July 18, 2017
Volume 7 Issue 9
Sri Lanka Lube Sales up Double-digits
Lube sales in Sri Lanka were up 11.4 percent last year, as Chevron continued to hold the lion’s share of the 26.1 billion rupees (U.S. $170 million) market.
Sri Lanka’s 13 licensed lube marketers sold a little more than 57,000 metric tons in 2016, up from around 51,300 tons the year before, according to an annual report authored by the Public Utilities Commission, the island nation’s industry regulator.
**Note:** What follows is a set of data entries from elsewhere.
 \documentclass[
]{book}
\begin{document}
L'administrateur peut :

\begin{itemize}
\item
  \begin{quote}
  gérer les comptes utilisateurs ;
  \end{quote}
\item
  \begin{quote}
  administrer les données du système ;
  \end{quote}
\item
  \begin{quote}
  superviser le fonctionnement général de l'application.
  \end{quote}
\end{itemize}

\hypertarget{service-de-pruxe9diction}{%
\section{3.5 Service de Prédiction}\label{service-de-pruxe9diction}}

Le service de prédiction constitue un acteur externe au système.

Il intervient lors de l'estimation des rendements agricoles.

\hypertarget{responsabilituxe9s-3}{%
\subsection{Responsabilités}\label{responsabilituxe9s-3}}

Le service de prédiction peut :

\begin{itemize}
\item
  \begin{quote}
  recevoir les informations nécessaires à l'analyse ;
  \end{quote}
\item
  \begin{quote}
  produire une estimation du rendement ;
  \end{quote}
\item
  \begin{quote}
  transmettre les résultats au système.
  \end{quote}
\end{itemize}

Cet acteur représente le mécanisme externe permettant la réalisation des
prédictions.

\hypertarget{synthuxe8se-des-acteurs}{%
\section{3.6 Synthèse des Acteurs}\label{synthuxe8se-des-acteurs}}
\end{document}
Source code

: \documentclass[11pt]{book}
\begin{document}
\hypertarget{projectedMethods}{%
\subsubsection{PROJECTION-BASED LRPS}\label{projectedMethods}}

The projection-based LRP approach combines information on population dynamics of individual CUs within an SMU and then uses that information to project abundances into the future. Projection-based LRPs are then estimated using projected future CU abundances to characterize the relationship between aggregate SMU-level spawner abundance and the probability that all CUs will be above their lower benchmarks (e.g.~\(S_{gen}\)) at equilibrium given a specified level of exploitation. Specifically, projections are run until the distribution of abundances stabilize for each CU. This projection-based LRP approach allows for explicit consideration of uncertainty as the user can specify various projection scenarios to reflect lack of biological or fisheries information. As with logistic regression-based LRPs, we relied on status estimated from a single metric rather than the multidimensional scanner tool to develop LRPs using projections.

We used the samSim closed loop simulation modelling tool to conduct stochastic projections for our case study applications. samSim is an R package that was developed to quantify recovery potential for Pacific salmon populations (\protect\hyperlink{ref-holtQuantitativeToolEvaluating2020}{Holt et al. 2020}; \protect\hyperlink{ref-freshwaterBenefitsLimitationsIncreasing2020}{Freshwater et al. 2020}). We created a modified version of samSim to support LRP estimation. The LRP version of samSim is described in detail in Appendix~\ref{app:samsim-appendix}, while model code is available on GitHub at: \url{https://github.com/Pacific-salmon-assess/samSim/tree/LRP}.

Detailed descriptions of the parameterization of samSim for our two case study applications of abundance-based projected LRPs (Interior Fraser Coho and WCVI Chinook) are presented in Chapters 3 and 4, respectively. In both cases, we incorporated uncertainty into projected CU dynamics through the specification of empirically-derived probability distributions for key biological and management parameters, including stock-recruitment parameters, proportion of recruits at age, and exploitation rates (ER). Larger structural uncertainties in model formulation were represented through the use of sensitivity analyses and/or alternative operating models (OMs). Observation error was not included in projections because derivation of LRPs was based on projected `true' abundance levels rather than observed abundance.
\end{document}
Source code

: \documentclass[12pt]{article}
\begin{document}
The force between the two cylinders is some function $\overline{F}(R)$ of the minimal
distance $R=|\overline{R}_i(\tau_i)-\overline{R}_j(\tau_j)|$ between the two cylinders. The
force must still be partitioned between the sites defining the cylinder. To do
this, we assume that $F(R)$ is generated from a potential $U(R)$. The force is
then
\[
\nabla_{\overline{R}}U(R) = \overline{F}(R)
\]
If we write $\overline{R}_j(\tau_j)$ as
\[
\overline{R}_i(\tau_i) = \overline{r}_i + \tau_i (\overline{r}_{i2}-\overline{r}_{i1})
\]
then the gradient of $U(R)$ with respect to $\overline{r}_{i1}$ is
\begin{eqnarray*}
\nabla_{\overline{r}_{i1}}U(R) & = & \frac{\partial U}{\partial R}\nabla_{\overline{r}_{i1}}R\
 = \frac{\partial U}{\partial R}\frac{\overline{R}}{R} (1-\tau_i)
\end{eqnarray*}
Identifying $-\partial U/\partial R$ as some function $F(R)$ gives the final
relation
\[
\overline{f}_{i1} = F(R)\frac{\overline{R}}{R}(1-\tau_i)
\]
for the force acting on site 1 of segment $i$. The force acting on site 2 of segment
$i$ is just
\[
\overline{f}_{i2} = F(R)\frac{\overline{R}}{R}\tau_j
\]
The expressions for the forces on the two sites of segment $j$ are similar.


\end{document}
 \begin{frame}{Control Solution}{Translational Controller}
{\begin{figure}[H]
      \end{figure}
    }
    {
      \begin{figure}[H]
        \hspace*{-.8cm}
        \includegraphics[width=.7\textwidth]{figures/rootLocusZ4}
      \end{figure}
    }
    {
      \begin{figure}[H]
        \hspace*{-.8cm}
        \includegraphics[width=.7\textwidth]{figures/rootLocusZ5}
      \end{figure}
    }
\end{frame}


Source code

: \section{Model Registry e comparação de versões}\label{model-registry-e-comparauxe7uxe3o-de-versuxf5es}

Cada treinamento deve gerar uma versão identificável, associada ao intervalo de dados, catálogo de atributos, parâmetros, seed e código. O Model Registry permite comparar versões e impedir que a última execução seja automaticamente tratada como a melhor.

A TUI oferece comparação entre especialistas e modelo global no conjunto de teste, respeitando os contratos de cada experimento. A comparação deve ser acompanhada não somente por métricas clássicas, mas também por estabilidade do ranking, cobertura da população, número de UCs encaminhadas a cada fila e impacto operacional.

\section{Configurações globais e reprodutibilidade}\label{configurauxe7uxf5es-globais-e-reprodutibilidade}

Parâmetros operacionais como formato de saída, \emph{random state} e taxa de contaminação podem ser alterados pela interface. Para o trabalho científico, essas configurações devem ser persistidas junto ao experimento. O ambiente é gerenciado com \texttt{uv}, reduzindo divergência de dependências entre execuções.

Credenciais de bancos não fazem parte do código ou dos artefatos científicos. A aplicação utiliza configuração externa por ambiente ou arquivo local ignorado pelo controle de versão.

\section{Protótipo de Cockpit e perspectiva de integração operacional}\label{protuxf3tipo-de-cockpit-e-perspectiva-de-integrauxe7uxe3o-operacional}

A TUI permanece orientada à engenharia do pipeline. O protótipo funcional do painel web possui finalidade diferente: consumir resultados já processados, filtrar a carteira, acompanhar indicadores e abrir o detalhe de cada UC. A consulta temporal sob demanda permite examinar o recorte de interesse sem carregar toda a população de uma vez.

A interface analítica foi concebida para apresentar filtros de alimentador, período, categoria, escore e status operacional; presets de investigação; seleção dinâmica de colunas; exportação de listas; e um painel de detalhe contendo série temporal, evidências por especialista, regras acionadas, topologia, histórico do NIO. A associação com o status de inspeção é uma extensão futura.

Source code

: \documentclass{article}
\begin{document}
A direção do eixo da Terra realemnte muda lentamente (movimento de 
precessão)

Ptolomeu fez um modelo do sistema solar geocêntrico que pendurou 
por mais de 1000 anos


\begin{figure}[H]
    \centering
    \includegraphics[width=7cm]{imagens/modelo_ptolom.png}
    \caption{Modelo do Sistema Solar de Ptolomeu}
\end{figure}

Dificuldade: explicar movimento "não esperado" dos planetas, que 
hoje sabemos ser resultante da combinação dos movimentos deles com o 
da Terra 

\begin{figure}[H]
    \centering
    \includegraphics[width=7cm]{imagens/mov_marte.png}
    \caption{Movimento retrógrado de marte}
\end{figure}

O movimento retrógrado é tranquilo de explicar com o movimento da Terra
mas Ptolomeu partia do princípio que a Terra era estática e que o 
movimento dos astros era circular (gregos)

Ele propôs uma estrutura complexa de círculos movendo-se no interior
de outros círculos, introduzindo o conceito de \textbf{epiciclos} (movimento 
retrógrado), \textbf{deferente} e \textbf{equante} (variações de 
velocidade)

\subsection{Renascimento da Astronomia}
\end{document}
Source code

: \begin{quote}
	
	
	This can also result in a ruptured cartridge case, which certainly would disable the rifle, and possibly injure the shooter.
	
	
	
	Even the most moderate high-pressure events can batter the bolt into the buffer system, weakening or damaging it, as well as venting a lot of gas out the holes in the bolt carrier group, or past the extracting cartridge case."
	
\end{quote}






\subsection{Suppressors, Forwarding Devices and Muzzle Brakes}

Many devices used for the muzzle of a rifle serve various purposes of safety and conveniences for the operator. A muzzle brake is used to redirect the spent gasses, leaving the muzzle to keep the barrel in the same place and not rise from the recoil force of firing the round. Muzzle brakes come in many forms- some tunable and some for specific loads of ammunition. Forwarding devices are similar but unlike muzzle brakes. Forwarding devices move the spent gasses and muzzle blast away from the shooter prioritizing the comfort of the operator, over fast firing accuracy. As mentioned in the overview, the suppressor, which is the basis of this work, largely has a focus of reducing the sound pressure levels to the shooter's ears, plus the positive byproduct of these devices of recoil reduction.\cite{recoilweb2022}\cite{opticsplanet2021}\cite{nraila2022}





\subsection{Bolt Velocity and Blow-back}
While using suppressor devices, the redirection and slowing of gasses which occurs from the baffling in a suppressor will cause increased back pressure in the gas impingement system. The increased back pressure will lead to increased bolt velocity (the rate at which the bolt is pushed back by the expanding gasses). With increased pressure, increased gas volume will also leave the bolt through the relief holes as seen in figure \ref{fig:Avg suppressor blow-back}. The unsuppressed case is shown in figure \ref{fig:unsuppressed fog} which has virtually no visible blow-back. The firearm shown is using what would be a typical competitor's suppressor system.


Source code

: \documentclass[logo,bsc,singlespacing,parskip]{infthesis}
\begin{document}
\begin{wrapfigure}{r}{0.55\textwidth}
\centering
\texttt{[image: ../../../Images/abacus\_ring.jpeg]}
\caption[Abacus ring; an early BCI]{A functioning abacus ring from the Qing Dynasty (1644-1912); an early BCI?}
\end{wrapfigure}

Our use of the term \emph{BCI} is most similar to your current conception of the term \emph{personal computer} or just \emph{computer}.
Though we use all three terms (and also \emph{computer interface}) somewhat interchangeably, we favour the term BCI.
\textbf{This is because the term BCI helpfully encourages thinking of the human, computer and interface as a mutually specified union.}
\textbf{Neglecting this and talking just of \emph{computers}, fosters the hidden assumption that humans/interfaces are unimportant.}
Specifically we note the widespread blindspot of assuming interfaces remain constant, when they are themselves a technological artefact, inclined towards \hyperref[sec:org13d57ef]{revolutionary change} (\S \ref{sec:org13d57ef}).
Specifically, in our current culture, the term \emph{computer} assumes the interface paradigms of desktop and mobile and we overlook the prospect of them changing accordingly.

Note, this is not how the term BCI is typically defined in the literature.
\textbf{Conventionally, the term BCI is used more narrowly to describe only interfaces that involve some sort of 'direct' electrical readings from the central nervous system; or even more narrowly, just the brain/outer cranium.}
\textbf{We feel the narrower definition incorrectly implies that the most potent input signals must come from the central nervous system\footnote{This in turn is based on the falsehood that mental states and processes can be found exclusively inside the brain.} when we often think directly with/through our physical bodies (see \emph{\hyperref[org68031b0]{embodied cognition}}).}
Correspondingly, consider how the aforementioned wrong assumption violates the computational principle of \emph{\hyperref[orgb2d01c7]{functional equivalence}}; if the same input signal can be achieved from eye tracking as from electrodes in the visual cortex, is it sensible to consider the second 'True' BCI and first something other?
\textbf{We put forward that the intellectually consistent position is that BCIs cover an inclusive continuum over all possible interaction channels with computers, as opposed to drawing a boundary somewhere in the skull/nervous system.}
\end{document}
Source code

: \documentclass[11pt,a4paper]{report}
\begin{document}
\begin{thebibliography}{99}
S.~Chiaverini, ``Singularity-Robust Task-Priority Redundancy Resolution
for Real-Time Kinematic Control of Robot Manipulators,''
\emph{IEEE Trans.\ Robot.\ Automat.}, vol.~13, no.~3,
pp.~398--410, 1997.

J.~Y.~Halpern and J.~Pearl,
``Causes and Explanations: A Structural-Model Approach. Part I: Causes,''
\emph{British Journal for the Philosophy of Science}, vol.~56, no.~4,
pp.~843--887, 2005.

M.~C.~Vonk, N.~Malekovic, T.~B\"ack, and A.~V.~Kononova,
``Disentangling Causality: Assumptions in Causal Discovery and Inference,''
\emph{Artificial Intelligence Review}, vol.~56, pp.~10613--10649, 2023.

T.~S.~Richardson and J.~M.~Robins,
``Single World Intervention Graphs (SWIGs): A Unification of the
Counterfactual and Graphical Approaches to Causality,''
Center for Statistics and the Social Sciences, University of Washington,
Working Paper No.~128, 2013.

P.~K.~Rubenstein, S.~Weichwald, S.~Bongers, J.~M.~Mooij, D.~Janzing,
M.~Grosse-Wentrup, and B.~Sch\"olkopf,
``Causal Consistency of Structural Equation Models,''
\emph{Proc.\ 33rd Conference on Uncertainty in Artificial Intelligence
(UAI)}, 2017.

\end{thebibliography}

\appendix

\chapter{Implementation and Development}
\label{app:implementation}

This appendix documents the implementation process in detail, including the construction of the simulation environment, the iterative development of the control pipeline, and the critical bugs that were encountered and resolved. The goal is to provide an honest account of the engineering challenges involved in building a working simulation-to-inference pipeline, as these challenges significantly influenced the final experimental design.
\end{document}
Chevron Ceylon Ltd. – also known as Chevron Lubricants Lanka Plc – sold nearly 26,000 tons, or more than 45 percent of the country’s demand. The next closest competitor, Indian Oil Corp. Ltd., held a 16 percent share with around 9,300 tons. Other suppliers in the group – which includes national oil company Ceylon Petroleum Corp. and domestic firm Laugfs Holdings Ltd. among foreigners – each held single-digit shares.
Chevron produced 68 percent of the approximately 42,000 tons of finished products blended in the country. IOCL made 22 percent of that volume, and the only other player licensed to manufacture lubes in 2016, Laugfs, made the remaining 10 percent.
With no virgin base oil production in the country, blenders rely on imports for feedstock. Chevron brought in 28,580 tons of base oils and nearly 2,900 tons of additives; IOCL 6,000 tons and 670 tons, respectively; and Laugfs bought 1,327 tons and 181 tons.
Automotive lubricants made up 72 percent of sales, trailed by industrial oils at 18 percent. Marine lubes comprised around 5 percent and greases 4 percent. All other types of finished products combined accounted for less than 1 percent of sales.
Auto segment sales were dominated by diesel engine oils, which made up 52 percent of the volume, split by monogrades and multigrades at 38 percent and 14 percent, respectively.
Motorcycle oils came in second in the motor oils category, holding 20 percent and 9.4 percent slices of that market for four-stroke and two-stroke varieties, respectively. Multigrade gasoline engine oils followed at 8.3 percent, and gear oils at 5.4 percent.
Diesel monogrades accounted for only 30 percent of revenue earned by automotive lubes, while gasoline multigrades eked out 15 percent.
PUCSL did not report volumes of synthetic sales, but showed that ExxonMobil Asia Pacific Pte. took 55.7 percent of that segment. Chevron held a 28 percent share, and BP France SA sold 7 percent.
Automotive products also accounted for 68 percent of all finished products imports. Industrial imports accounted for 15 percent of all sales from foreign players, and greases made up 12 percent.
Exports were up 23 percent to around 3,500 tons.
Sri Lanka’s government received around 81 million rupees from licensing and registration fees in 2016 – 10 percent more than it did in 2015.